Hi Mike…can you explain Question 26 from dSAT 10, math module 1? Thanks!
(And many thanks for your explanations on previous questions!)

Absolutely! This is one where it definitely makes sense to start working with real numbers before you start playing with variables, if you’re at all unsure of where to start working with variables directly.

We know that the bill for 5 hours of work is $400; let’s just start by seeing if we can eliminate any answer choices because they don’t give us $400 when $x = 5$ .

A) $f(x)=60x+100\\f(5)=60(5)+100\\f(5)=400$

B) $f(x)=60x+220\\f(5)=60(5)+220\\f(5)=520$

C) $f(x)=80x\\f(5)=80(5)\\f(5)=400$

D) $f(x)=80x+220\\f(5)=80(5)+220\\f(5)=620$

OK, so a few observations here.

First, if we’re paying attention when we look at choices A and B, and then C and D, they aren’t going to equal the same thing for any value of $x$ , so once we saw A and C came out to 400, we didn’t really need to write out B and D.

Second, even though C came out to 400, there’s no way that’s the answer.

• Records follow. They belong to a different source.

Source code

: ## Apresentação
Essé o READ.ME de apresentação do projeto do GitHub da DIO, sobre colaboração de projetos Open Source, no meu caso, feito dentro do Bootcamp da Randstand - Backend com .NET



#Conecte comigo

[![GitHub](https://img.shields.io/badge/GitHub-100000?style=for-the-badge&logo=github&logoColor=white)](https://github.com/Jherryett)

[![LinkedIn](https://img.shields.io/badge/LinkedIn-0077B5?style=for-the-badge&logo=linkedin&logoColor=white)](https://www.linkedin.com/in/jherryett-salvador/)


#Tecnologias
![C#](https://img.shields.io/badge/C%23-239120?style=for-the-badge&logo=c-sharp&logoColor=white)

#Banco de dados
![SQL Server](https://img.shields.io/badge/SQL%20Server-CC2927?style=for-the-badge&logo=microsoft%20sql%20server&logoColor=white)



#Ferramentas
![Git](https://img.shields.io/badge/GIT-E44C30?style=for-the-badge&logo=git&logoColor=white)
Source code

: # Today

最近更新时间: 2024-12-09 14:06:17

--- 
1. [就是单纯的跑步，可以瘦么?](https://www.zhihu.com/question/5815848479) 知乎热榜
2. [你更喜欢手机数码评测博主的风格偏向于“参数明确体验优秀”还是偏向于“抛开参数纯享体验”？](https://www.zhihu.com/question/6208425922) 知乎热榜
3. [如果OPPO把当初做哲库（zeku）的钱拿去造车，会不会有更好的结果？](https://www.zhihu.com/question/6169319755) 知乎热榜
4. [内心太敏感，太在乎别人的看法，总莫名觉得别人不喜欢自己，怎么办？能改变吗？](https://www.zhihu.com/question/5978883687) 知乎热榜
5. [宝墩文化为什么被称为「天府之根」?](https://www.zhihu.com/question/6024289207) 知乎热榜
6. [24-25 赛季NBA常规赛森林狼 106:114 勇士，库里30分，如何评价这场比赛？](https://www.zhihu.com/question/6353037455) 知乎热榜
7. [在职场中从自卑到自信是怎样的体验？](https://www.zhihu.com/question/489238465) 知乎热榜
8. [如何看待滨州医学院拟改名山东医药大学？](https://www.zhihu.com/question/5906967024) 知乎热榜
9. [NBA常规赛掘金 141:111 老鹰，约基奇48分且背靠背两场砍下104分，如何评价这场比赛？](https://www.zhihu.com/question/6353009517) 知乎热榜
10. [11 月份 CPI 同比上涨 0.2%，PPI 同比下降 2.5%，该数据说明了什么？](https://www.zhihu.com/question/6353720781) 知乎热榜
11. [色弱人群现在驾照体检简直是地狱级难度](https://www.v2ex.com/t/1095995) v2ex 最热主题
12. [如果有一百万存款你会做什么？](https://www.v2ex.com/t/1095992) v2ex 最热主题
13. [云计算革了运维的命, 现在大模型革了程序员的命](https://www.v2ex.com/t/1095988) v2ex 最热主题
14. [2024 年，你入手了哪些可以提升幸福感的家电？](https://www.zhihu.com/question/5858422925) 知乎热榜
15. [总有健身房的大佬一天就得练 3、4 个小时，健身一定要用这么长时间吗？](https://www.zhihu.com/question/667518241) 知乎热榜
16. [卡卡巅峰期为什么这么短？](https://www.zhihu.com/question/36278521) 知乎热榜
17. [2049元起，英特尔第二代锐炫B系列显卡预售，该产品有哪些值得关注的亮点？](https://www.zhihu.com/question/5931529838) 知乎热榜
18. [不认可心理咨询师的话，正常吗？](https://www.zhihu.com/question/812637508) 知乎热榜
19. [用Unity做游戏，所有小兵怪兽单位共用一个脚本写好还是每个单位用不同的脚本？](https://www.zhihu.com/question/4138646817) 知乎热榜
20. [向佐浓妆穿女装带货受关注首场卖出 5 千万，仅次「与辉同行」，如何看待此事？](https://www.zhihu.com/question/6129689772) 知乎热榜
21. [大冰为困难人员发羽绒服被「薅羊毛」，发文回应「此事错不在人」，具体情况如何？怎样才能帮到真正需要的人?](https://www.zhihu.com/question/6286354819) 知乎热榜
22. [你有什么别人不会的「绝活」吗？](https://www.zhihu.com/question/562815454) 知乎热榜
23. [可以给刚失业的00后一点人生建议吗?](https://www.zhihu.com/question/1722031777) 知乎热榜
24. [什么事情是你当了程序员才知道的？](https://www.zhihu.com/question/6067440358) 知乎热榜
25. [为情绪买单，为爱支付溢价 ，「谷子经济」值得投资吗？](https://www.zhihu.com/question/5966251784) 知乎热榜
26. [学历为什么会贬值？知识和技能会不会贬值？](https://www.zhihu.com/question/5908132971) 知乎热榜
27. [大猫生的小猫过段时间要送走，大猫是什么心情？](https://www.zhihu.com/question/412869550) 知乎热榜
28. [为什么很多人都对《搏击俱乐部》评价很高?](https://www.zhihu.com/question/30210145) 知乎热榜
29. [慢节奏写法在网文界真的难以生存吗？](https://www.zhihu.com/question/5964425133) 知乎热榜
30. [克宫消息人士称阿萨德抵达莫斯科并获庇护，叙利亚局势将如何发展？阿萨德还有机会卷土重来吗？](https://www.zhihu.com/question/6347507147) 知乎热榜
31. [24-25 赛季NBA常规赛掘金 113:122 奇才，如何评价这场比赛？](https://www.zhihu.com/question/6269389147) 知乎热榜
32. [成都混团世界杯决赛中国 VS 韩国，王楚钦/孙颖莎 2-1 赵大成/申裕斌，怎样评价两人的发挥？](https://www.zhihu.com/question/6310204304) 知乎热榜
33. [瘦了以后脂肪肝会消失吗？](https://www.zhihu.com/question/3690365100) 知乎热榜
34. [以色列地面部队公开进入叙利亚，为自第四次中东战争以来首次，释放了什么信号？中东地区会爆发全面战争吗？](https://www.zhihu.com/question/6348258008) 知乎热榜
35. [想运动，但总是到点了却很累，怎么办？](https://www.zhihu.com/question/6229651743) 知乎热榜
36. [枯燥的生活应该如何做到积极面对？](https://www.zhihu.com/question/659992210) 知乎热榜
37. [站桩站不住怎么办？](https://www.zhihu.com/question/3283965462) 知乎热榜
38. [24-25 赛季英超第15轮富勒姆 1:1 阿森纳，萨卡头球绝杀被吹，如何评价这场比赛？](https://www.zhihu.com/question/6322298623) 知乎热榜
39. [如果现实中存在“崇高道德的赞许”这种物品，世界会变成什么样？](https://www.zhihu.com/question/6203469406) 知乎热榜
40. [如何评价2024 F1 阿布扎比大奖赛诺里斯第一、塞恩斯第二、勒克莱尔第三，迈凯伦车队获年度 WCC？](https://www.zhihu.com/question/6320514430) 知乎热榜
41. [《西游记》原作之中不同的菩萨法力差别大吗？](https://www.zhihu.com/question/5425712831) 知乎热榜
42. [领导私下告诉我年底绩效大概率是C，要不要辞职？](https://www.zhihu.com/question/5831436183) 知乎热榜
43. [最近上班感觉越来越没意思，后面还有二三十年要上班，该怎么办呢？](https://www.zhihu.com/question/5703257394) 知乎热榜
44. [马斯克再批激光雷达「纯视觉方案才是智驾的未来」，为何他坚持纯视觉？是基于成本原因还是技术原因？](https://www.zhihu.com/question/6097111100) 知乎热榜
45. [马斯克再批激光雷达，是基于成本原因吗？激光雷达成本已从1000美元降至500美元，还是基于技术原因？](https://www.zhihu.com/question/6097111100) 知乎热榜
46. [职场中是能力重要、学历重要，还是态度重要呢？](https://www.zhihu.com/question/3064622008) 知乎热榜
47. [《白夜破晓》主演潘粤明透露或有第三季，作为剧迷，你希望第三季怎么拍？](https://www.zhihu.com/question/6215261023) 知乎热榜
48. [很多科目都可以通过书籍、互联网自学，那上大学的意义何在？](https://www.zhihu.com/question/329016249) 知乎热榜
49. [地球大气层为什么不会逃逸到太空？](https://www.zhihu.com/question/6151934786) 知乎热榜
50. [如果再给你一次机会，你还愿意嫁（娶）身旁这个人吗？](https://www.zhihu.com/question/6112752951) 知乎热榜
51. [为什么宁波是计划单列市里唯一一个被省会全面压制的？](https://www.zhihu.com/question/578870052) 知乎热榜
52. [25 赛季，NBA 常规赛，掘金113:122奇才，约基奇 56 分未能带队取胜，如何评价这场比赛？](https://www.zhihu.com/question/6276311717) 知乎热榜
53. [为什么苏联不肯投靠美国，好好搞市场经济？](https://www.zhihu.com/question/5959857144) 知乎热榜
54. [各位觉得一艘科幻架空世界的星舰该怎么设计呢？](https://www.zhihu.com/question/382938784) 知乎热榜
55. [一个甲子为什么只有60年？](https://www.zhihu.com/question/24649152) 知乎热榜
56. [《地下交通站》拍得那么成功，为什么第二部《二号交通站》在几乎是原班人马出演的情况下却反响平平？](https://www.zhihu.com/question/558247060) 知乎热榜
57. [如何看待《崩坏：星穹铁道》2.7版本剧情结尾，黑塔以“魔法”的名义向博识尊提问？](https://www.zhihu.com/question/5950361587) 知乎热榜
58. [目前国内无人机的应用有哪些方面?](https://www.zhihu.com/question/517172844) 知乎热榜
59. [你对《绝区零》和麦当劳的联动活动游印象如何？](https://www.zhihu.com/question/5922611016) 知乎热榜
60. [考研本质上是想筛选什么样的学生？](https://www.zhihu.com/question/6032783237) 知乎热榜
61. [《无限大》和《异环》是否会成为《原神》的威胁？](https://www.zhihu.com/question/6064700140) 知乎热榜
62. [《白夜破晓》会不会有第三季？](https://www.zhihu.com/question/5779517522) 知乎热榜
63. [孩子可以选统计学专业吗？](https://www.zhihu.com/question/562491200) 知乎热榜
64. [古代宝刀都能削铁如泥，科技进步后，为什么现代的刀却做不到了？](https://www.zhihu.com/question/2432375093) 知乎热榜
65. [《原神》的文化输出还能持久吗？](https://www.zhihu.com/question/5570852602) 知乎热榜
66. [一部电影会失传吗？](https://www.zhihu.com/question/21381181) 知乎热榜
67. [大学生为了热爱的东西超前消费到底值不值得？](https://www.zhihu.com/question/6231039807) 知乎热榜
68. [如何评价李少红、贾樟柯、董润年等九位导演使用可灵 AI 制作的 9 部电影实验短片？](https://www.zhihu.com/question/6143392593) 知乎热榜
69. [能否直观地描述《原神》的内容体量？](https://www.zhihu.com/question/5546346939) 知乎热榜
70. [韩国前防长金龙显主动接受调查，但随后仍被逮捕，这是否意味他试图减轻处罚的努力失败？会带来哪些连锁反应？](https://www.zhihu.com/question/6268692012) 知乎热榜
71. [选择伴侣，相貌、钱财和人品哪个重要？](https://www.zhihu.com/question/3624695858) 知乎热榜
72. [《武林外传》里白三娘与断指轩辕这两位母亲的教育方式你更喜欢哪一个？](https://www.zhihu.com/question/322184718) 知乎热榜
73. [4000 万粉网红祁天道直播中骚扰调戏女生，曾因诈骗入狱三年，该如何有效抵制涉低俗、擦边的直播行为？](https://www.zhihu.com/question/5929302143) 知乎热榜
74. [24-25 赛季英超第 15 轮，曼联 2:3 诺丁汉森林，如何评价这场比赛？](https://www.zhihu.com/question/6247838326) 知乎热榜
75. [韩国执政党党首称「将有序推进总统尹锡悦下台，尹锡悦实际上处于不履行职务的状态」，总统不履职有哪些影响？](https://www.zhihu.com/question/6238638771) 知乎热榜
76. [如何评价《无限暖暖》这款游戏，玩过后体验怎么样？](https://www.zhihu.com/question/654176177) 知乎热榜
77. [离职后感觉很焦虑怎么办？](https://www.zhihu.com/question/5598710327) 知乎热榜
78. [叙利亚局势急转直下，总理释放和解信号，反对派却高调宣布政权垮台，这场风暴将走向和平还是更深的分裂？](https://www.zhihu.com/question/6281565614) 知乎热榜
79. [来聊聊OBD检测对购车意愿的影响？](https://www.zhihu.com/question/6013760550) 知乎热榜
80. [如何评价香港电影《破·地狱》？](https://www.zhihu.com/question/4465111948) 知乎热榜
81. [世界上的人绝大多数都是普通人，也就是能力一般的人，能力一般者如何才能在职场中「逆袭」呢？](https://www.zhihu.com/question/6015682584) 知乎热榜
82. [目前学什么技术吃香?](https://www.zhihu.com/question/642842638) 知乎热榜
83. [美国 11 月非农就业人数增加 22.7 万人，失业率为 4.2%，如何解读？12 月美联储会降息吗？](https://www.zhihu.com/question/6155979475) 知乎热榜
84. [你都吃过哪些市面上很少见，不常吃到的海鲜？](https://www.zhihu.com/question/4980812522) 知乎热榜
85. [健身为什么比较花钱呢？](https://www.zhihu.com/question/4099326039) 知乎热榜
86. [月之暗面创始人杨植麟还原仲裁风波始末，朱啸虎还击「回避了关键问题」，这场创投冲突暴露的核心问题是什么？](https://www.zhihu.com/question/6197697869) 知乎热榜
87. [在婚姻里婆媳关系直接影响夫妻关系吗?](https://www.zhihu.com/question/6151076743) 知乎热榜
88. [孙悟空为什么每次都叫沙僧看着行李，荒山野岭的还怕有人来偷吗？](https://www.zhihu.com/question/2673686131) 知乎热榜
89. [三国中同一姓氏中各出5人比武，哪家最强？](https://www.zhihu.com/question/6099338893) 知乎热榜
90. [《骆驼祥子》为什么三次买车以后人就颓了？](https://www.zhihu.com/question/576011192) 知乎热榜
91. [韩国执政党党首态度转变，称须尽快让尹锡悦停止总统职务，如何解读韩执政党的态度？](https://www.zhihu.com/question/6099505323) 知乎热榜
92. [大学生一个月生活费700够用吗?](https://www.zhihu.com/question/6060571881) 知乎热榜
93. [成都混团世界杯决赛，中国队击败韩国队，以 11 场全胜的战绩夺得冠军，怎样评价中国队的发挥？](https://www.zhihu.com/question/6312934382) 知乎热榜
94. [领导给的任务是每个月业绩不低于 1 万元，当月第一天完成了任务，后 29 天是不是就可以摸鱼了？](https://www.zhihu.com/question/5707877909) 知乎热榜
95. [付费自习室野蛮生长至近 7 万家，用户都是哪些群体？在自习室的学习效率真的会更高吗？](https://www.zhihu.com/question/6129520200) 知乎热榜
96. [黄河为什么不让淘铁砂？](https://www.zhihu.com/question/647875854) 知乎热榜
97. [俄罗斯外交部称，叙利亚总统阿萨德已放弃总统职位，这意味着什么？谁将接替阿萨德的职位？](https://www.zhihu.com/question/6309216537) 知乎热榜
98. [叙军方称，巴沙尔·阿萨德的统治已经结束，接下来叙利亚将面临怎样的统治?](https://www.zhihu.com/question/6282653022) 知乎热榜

That’s almost too obviously there to trap us. This is number 26: it’s supposed to be hard. C would be way too easy.

OK OK cute Mike but why is it A?

Well, we know that for the first two hours, the repair specialist charges a flat $220. That means if he shows up at your hours and spends 20 mins fixing your window, it’s $220. If it takes him 2 hours, it’s still $220. After 2 hours, the meter starts running. The question doesn’t tell us the hourly rate after 2 hours, but we can figure it out from the fact that a 5-hour repair cost $400.

In that 5 hour repair, the first two hours cost $220, and then the next three hours cost a total of $180 to get to $400. Division tells us the hourly rate after the first two hours is $\$180 \div 3=\$ 60$ .

Now here’s where it gets tricky! You can’t just say $60x$ if you’re saying $x$ is the total number of hours on the job, because the first two hours the rate doesn’t apply. So we need to write an expression that has $(x-2)$ in it. When a job is $x$ hours long (and $x > 2$ ), you’re going to pay $60 times $(x-2)$ .